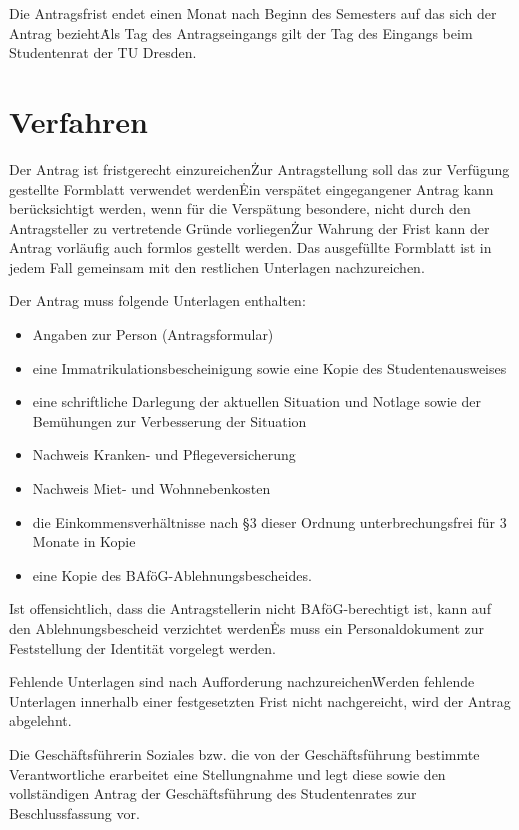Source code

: \begin{multicols}{2}
\Abs \Satz Die Antragsfrist endet einen Monat nach Beginn des Semesters auf das sich der Antrag bezieht\. Als Tag des Antragseingangs gilt der Tag des Eingangs beim Studentenrat der TU Dresden.


\section{Verfahren}
\Abs \Satz Der Antrag ist fristgerecht einzureichen\. Zur Antragstellung soll das zur Verfügung gestellte Formblatt verwendet werden\. Ein verspätet eingegangener Antrag kann berücksichtigt werden, wenn für die Verspätung besondere, nicht durch den Antragsteller zu vertretende Gründe vorliegen\. Zur Wahrung der Frist kann der Antrag vorläufig auch formlos gestellt werden. Das ausgefüllte Formblatt ist in jedem Fall gemeinsam mit den restlichen Unterlagen nachzureichen.

\Abs \Satz Der Antrag muss folgende Unterlagen enthalten: 
\begin{itemize}
\item Angaben zur Person (Antragsformular) 
\item eine Immatrikulationsbescheinigung sowie eine Kopie des Studentenausweises
\item eine schriftliche Darlegung der aktuellen Situation und Notlage sowie der Bemühungen zur Verbesserung der Situation
\item Nachweis Kranken- und Pflegeversicherung
\item Nachweis Miet- und Wohnnebenkosten
\item die Einkommensverhältnisse nach §3 dieser Ordnung unterbrechungsfrei für 3 Monate in Kopie
\item eine Kopie des BAföG-Ablehnungsbescheides. 
\end{itemize}
\Satz Ist offensichtlich, dass die Antragstellerin nicht BAföG-berechtigt ist, kann auf den Ablehnungsbescheid verzichtet werden\. Es muss ein Personaldokument zur Feststellung der Identität vorgelegt werden.

\Abs \Satz Fehlende Unterlagen sind nach Aufforderung nachzureichen\. Werden fehlende Unterlagen innerhalb einer festgesetzten Frist nicht nachgereicht, wird der Antrag abgelehnt.

\Abs \Satz Die Geschäftsführerin Soziales bzw. die von der Geschäftsführung bestimmte Verantwortliche erarbeitet eine Stellungnahme und legt diese sowie den vollständigen Antrag der Geschäftsführung des Studentenrates zur Beschlussfassung vor.



\end{multicols}
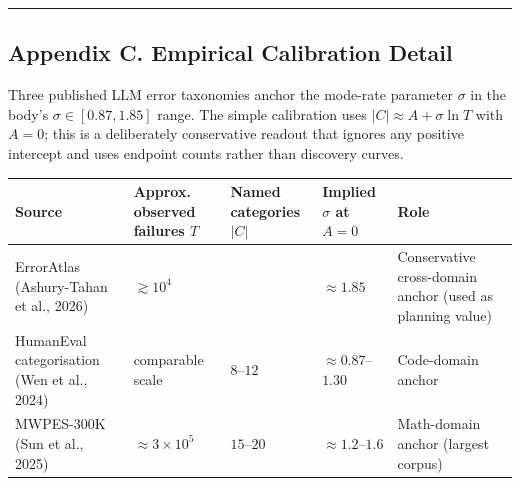 \documentclass[
]{article}
\newcounter{none} %
\begin{document}
\begin{center}\rule{0.5\linewidth}{0.5pt}\end{center}

\subsection{Appendix C. Empirical Calibration
Detail}\label{appendix-c.-empirical-calibration-detail}

Three published LLM error taxonomies anchor the mode-rate parameter
\(\sigma\) in the body's \(\sigma \in [0.87, 1.85]\) range. The simple
calibration uses \(|C| \approx A + \sigma \ln T\) with \(A = 0\); this
is a deliberately conservative readout that ignores any positive
intercept and uses endpoint counts rather than discovery curves.

{\def\LTcaptype{none} %
\begin{longtable}[]{@{}
  >{\raggedright\arraybackslash}p{}
  >{\raggedleft\arraybackslash}p{}
  >{\raggedleft\arraybackslash}p{}
  >{\raggedleft\arraybackslash}p{}
  >{\raggedright\arraybackslash}p{}@{}}
\toprule\noalign{}
\begin{minipage}[b]{\linewidth}\raggedright
Source
\end{minipage} & \begin{minipage}[b]{\linewidth}\raggedleft
Approx. observed failures \(T\)
\end{minipage} & \begin{minipage}[b]{\linewidth}\raggedleft
Named categories \(\lvert C \rvert\)
\end{minipage} & \begin{minipage}[b]{\linewidth}\raggedleft
Implied \(\sigma\) at \(A=0\)
\end{minipage} & \begin{minipage}[b]{\linewidth}\raggedright
Role
\end{minipage} \\
\midrule\noalign{}
\endhead
\bottomrule\noalign{}
\endlastfoot
ErrorAtlas (Ashury-Tahan et al., 2026) & \(\gtrsim 10^4\) & 17 &
\(\approx 1.85\) & Conservative cross-domain anchor (used as planning
value) \\
HumanEval categorisation (Wen et al., 2024) & comparable scale &
\(8\)--\(12\) & \(\approx 0.87\)--\(1.30\) & Code-domain anchor \\
MWPES-300K (Sun et al., 2025) & \(\approx 3 \times 10^5\) &
\(15\)--\(20\) & \(\approx 1.2\)--\(1.6\) & Math-domain anchor (largest
corpus) \\
\end{longtable}
}
\end{document}
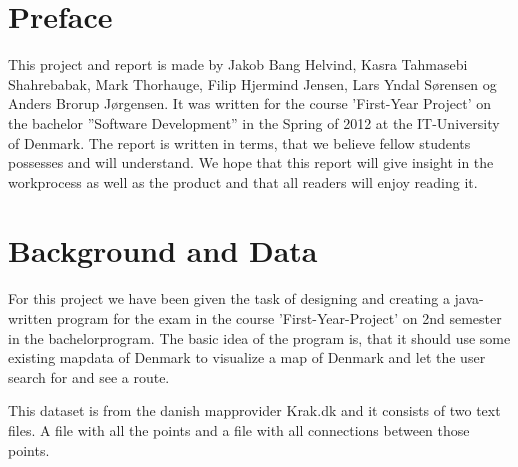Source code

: \documentclass[a4paper,10pt,titlepage]{article}
\begin{document}
	\tableofcontents
	
	\newpage
	\section{Preface}
		This project and report is made by Jakob Bang Helvind, Kasra Tahmasebi Shahrebabak, Mark Thorhauge, Filip Hjermind Jensen, Lars Yndal S\o rensen og
		Anders Brorup J\o rgensen. It was written for the course ’First-Year Project’ on the bachelor ”Software Development” in the Spring of 2012 at the
		IT-University of Denmark. The report is written in terms, that we believe fellow students possesses and will understand. We hope that this 
		report will give insight in the workprocess as well as the product and that all readers will enjoy reading it.
		
	\newpage
	\section{Background and Data}
	
		For this project we have been given the task of designing and creating a java-written program 
		for the exam in the course 'First-Year-Project' on 2nd semester in the bachelorprogram. The basic idea of the 
		program is, that it should use some existing mapdata of Denmark to visualize a map of Denmark and let the user search for and see a route. 

		This dataset is from the danish mapprovider Krak.dk and it consists of two text files. A file with all the points 
		and a file with all connections between those points.\\
 
\end{document}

◆ ◆ ◆

:: EXERCISE DIRECTIONS ::
Copy the stretch of the records above that runs from the line with "Three published LLM" through the line with "Code-domain anchor \\". Both end lines belong in the copy, and nothing else does.

:: ANSWER BOX ::
Three published LLM error taxonomies anchor the mode-rate parameter
\(\sigma\) in the body's \(\sigma \in [0.87, 1.85]\) range. The simple
calibration uses \(|C| \approx A + \sigma \ln T\) with \(A = 0\); this
is a deliberately conservative readout that ignores any positive
intercept and uses endpoint counts rather than discovery curves.

{\def\LTcaptype{none} %
\begin{longtable}[]{@{}
  >{\raggedright\arraybackslash}p{}
  >{\raggedleft\arraybackslash}p{}
  >{\raggedleft\arraybackslash}p{}
  >{\raggedleft\arraybackslash}p{}
  >{\raggedright\arraybackslash}p{}@{}}
\toprule\noalign{}
\begin{minipage}[b]{\linewidth}\raggedright
Source
\end{minipage} & \begin{minipage}[b]{\linewidth}\raggedleft
Approx. observed failures \(T\)
\end{minipage} & \begin{minipage}[b]{\linewidth}\raggedleft
Named categories \(\lvert C \rvert\)
\end{minipage} & \begin{minipage}[b]{\linewidth}\raggedleft
Implied \(\sigma\) at \(A=0\)
\end{minipage} & \begin{minipage}[b]{\linewidth}\raggedright
Role
\end{minipage} \\
\midrule\noalign{}
\endhead
\bottomrule\noalign{}
\endlastfoot
ErrorAtlas (Ashury-Tahan et al., 2026) & \(\gtrsim 10^4\) & 17 &
\(\approx 1.85\) & Conservative cross-domain anchor (used as planning
value) \\
HumanEval categorisation (Wen et al., 2024) & comparable scale &
\(8\)--\(12\) & \(\approx 0.87\)--\(1.30\) & Code-domain anchor \\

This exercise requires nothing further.